第28話 うっかり、ラブラブランチタイムを見てしまった

「殿下、お待ちしておりました」

 

 クローディアは大学の校門付近でエルトリンゲン王太子を待ち伏せていた。王太子はいつものように王宮から目立たない馬車で大学へ通っている。

派手な馬車では目立つし、暗殺の危険もある。王太子は王太子で大学へ通うのに苦労をしていた。

 ナターシャは大学の寮に入っているので、いつものようには連れ添っていない。よってクローディアとしては、朝から目にしたくない光景を見なくて済む。


「朝からなんだ?」


 王太子の態度はいつもと同じだ。クローディアとは会いたくないオーラが出ている。


「今日の昼食ですが、ご一緒してよろしいでしょうか?」


 クローディアはセオドアから手ほどきを受けて、朝早く起きて卵サンドと出汁巻き卵を作った。手にはそれらが入ったバスケットがある。
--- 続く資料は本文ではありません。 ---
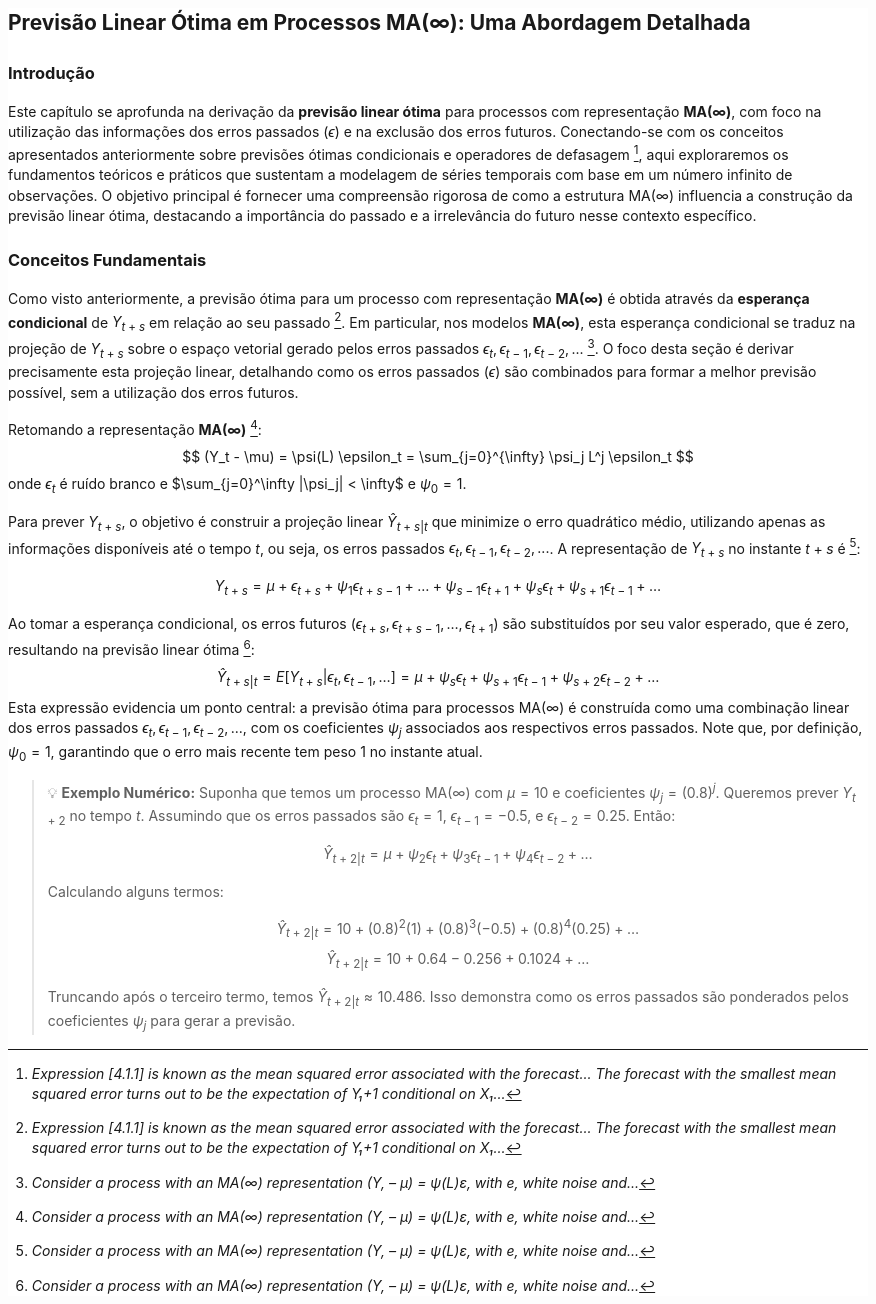 ## Previsão Linear Ótima em Processos MA(∞): Uma Abordagem Detalhada

### Introdução

Este capítulo se aprofunda na derivação da **previsão linear ótima** para processos com representação **MA(∞)**, com foco na utilização das informações dos erros passados ($\epsilon$) e na exclusão dos erros futuros. Conectando-se com os conceitos apresentados anteriormente sobre previsões ótimas condicionais e operadores de defasagem [^1], aqui exploraremos os fundamentos teóricos e práticos que sustentam a modelagem de séries temporais com base em um número infinito de observações. O objetivo principal é fornecer uma compreensão rigorosa de como a estrutura MA(∞) influencia a construção da previsão linear ótima, destacando a importância do passado e a irrelevância do futuro nesse contexto específico.

### Conceitos Fundamentais

Como visto anteriormente, a previsão ótima para um processo com representação **MA(∞)** é obtida através da **esperança condicional** de $Y_{t+s}$ em relação ao seu passado [^1]. Em particular, nos modelos **MA(∞)**, esta esperança condicional se traduz na projeção de $Y_{t+s}$ sobre o espaço vetorial gerado pelos erros passados $\epsilon_t, \epsilon_{t-1}, \epsilon_{t-2},...$ [^5]. O foco desta seção é derivar precisamente esta projeção linear, detalhando como os erros passados ($\epsilon$) são combinados para formar a melhor previsão possível, sem a utilização dos erros futuros.

Retomando a representação **MA(∞)** [^5]:
$$ (Y_t - \mu) = \psi(L) \epsilon_t = \sum_{j=0}^{\infty} \psi_j L^j \epsilon_t $$
onde $\epsilon_t$ é ruído branco e  $\sum_{j=0}^\infty |\psi_j| < \infty$ e $\psi_0=1$.

Para prever $Y_{t+s}$, o objetivo é construir a projeção linear $\hat{Y}_{t+s|t}$ que minimize o erro quadrático médio, utilizando apenas as informações disponíveis até o tempo $t$, ou seja, os erros passados $\epsilon_t, \epsilon_{t-1}, \epsilon_{t-2}, ...$. A representação de $Y_{t+s}$ no instante $t+s$ é [^5]:

$$Y_{t+s} = \mu + \epsilon_{t+s} + \psi_1\epsilon_{t+s-1} + \ldots + \psi_{s-1}\epsilon_{t+1} + \psi_s \epsilon_t + \psi_{s+1}\epsilon_{t-1} + \ldots$$

Ao tomar a esperança condicional, os erros futuros ($\epsilon_{t+s}, \epsilon_{t+s-1}, \ldots, \epsilon_{t+1}$) são substituídos por seu valor esperado, que é zero, resultando na previsão linear ótima [^5]:
$$
\hat{Y}_{t+s|t} = E[Y_{t+s} | \epsilon_t, \epsilon_{t-1}, \ldots] = \mu + \psi_s\epsilon_t + \psi_{s+1}\epsilon_{t-1} + \psi_{s+2}\epsilon_{t-2} + \ldots
$$
Esta expressão evidencia um ponto central: a previsão ótima para processos MA(∞) é construída como uma combinação linear dos erros passados $\epsilon_t, \epsilon_{t-1}, \epsilon_{t-2},...$, com os coeficientes $\psi_j$ associados aos respectivos erros passados. Note que, por definição, $\psi_0 = 1$, garantindo que o erro mais recente tem peso 1 no instante atual.

> 💡 **Exemplo Numérico:** Suponha que temos um processo MA(∞) com $\mu = 10$ e coeficientes $\psi_j = (0.8)^j$. Queremos prever $Y_{t+2}$ no tempo $t$. Assumindo que os erros passados são $\epsilon_t = 1$, $\epsilon_{t-1} = -0.5$, e $\epsilon_{t-2} = 0.25$. Então:
>
> $$ \hat{Y}_{t+2|t} = \mu + \psi_2 \epsilon_t + \psi_3 \epsilon_{t-1} + \psi_4 \epsilon_{t-2} + \dots $$
>
>  Calculando alguns termos:
>
> $$ \hat{Y}_{t+2|t} = 10 + (0.8)^2 (1) + (0.8)^3 (-0.5) + (0.8)^4 (0.25) + \dots $$
> $$ \hat{Y}_{t+2|t} = 10 + 0.64 - 0.256 + 0.1024 + \dots $$
>
> Truncando após o terceiro termo, temos $\hat{Y}_{t+2|t} \approx 10.486$. Isso demonstra como os erros passados são ponderados pelos coeficientes $\psi_j$ para gerar a previsão.
>


[^1]: *Expression [4.1.1] is known as the mean squared error associated with the forecast... The forecast with the smallest mean squared error turns out to be the expectation of Y₁+1 conditional on X₁...*
[^5]: *Consider a process with an MA(∞) representation (Y, – μ) = ψ(L)ε, with e, white noise and...*
[^6]: *...the optimal linear forecast is Ê[Y,+s|€, €,-1,...] ... the optimal forecast could be written in lag operator notation as Ê[Y,+s|€, €,-1,...] = μ + [ψ(L)/L^s]_+ ε₁*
 エルトリンゲンの表情が変わった。(マジかよ?)という顔をしている。物陰でハンスたちと様子を伺っていたセオドアは、王太子が驚いているのが分かった。


(そりゃそうだよな。クロア様が作ったなんて信じられないだろう)


 セオドアはこの手作り弁当作戦がどう事態を変えるか興味をもっている。それで王太子の気持ちがはっきり分かるだろう。
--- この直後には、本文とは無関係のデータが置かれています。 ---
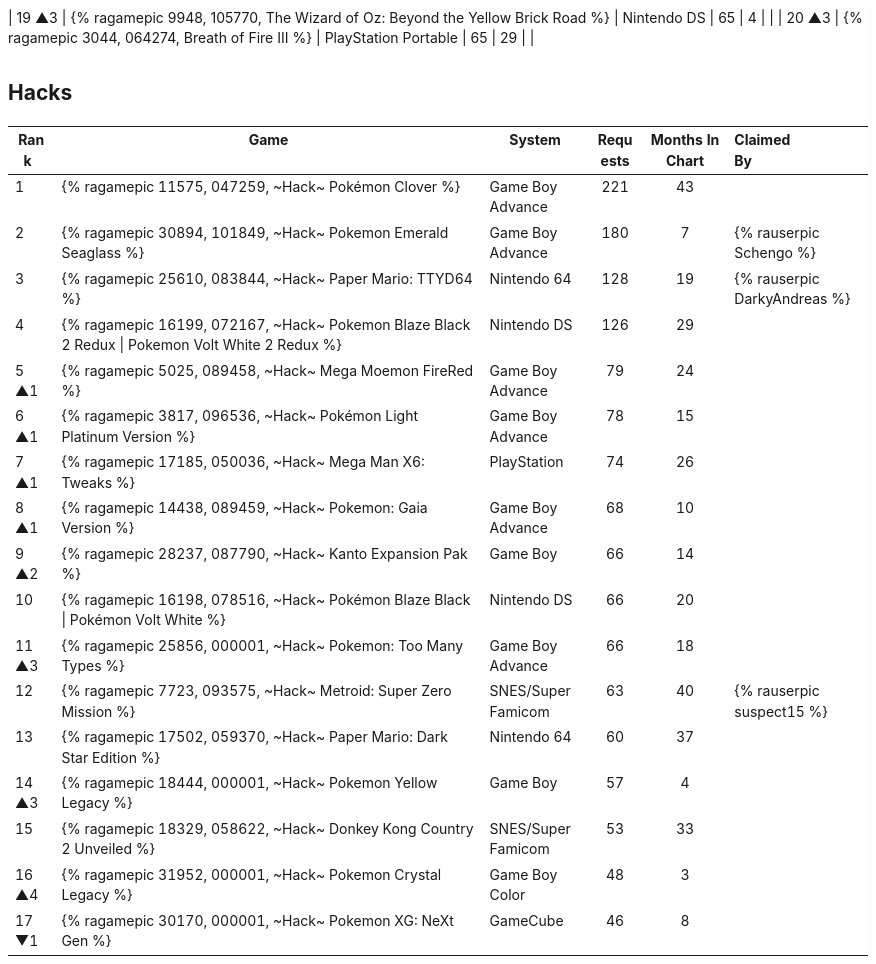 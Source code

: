 | 19 ▲3            | {% ragamepic 9948, 105770, The Wizard of Oz: Beyond the Yellow Brick Road %}                       | Nintendo DS          |    65    |        4        |                                                                                                                  |
| 20 ▲3            | {% ragamepic 3044, 064274, Breath of Fire III %}                                                   | PlayStation Portable |    65    |       29        |                                                                                                                  |

## Hacks

| Rank&nbsp;&nbsp; | Game                                                                                            | System             | Requests | Months In Chart | Claimed By&nbsp;&nbsp;&nbsp;&nbsp;&nbsp;&nbsp;&nbsp;&nbsp;&nbsp;&nbsp;&nbsp;&nbsp;&nbsp;&nbsp;&nbsp;&nbsp;&nbsp; |
| ---------------- | ----------------------------------------------------------------------------------------------- | ------------------ | :------: | :-------------: | :--------------------------------------------------------------------------------------------------------------- |
| 1                | {% ragamepic 11575, 047259, ~Hack~ Pokémon Clover %}                                            | Game Boy Advance   |   221    |       43        |                                                                                                                  |
| 2                | {% ragamepic 30894, 101849, ~Hack~ Pokemon Emerald Seaglass %}                                  | Game Boy Advance   |   180    |        7        | {% rauserpic Schengo %}                                                                                          |
| 3                | {% ragamepic 25610, 083844, ~Hack~ Paper Mario: TTYD64 %}                                       | Nintendo 64        |   128    |       19        | {% rauserpic DarkyAndreas %}                                                                                     |
| 4                | {% ragamepic 16199, 072167, ~Hack~ Pokemon Blaze Black 2 Redux \| Pokemon Volt White 2 Redux %} | Nintendo DS        |   126    |       29        |                                                                                                                  |
| 5 ▲1             | {% ragamepic 5025, 089458, ~Hack~ Mega Moemon FireRed %}                                        | Game Boy Advance   |    79    |       24        |                                                                                                                  |
| 6 ▲1             | {% ragamepic 3817, 096536, ~Hack~ Pokémon Light Platinum Version %}                             | Game Boy Advance   |    78    |       15        |                                                                                                                  |
| 7 ▲1             | {% ragamepic 17185, 050036, ~Hack~ Mega Man X6: Tweaks %}                                       | PlayStation        |    74    |       26        |                                                                                                                  |
| 8 ▲1             | {% ragamepic 14438, 089459, ~Hack~ Pokemon: Gaia Version %}                                     | Game Boy Advance   |    68    |       10        |                                                                                                                  |
| 9 ▲2             | {% ragamepic 28237, 087790, ~Hack~ Kanto Expansion Pak %}                                       | Game Boy           |    66    |       14        |                                                                                                                  |
| 10               | {% ragamepic 16198, 078516, ~Hack~ Pokémon Blaze Black \| Pokémon Volt White %}                 | Nintendo DS        |    66    |       20        |                                                                                                                  |
| 11 ▲3            | {% ragamepic 25856, 000001, ~Hack~ Pokemon: Too Many Types %}                                   | Game Boy Advance   |    66    |       18        |                                                                                                                  |
| 12               | {% ragamepic 7723, 093575, ~Hack~ Metroid: Super Zero Mission %}                                | SNES/Super Famicom |    63    |       40        | {% rauserpic suspect15 %}                                                                                        |
| 13               | {% ragamepic 17502, 059370, ~Hack~ Paper Mario: Dark Star Edition %}                            | Nintendo 64        |    60    |       37        |                                                                                                                  |
| 14 ▲3            | {% ragamepic 18444, 000001, ~Hack~ Pokemon Yellow Legacy %}                                     | Game Boy           |    57    |        4        |                                                                                                                  |
| 15               | {% ragamepic 18329, 058622, ~Hack~ Donkey Kong Country 2 Unveiled %}                            | SNES/Super Famicom |    53    |       33        |                                                                                                                  |
| 16 ▲4            | {% ragamepic 31952, 000001, ~Hack~ Pokemon Crystal Legacy %}                                    | Game Boy Color     |    48    |        3        |                                                                                                                  |
| 17 ▼1            | {% ragamepic 30170, 000001, ~Hack~ Pokemon XG: NeXt Gen %}                                      | GameCube           |    46    |        8        |                                                                                                                  |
「余はいつもナターシャが作る弁当を食べている。お前の作った弁当など……」

「殿下~」


 手を振りながらナターシャが走って来た。ここでいつも待ち合わせをしているのだ。


「ナターシャ」


 王太子の顔がだらしなく崩れる。クローディアに対しての表情と随分と違う。


「こ、これは……クローディア様」


 ナターシャはクローディアの姿を見てペコリと頭を下げた。


「お、おはよう……」


 クローディアもぎこちない。いつも王太子に向かって話しているので、面と向かってクローディアがナターシャに話すことはない。公式の場では身分の高い者から低い者へ声掛けをしないと話はできない。ナターシャから話しかけることはできないのだ。

 ここは自治権がある大学なのでそういう礼儀の外にある。クローディアからすると自分の許嫁にちょっかいを出すナターシャのことは不快に思っているはずだ。できれば排除したいと考えるだろう。


(クロアは、口は悪いが根はいい奴だからな……)


 セオドアはクローディアの不器用さを知っている。本来ならば身分さを前面に出し、ナターシャを排除するだろう。それが意外とできないのだ。


「クローディアが今日昼食を一緒にしようと言って来たのだ」


 王太子はそう困ったようにナターシャに助けを求めた。嫌なら断ればよいのに、自分ではそれをしない。言われたナターシャは困っている。


(そりゃそうだろう。平民のナターシャが公爵令嬢のクローディアの申し出を断れるわけがない。王太子は甘え切ってそういうところに気づけない)


 セオドアはここでもエルトリンゲン王太子の器の小ささを思い知らされた。一国を経営する王になるのならば、こんな小さな人間関係に関する判断など即座に決めないとだめだ。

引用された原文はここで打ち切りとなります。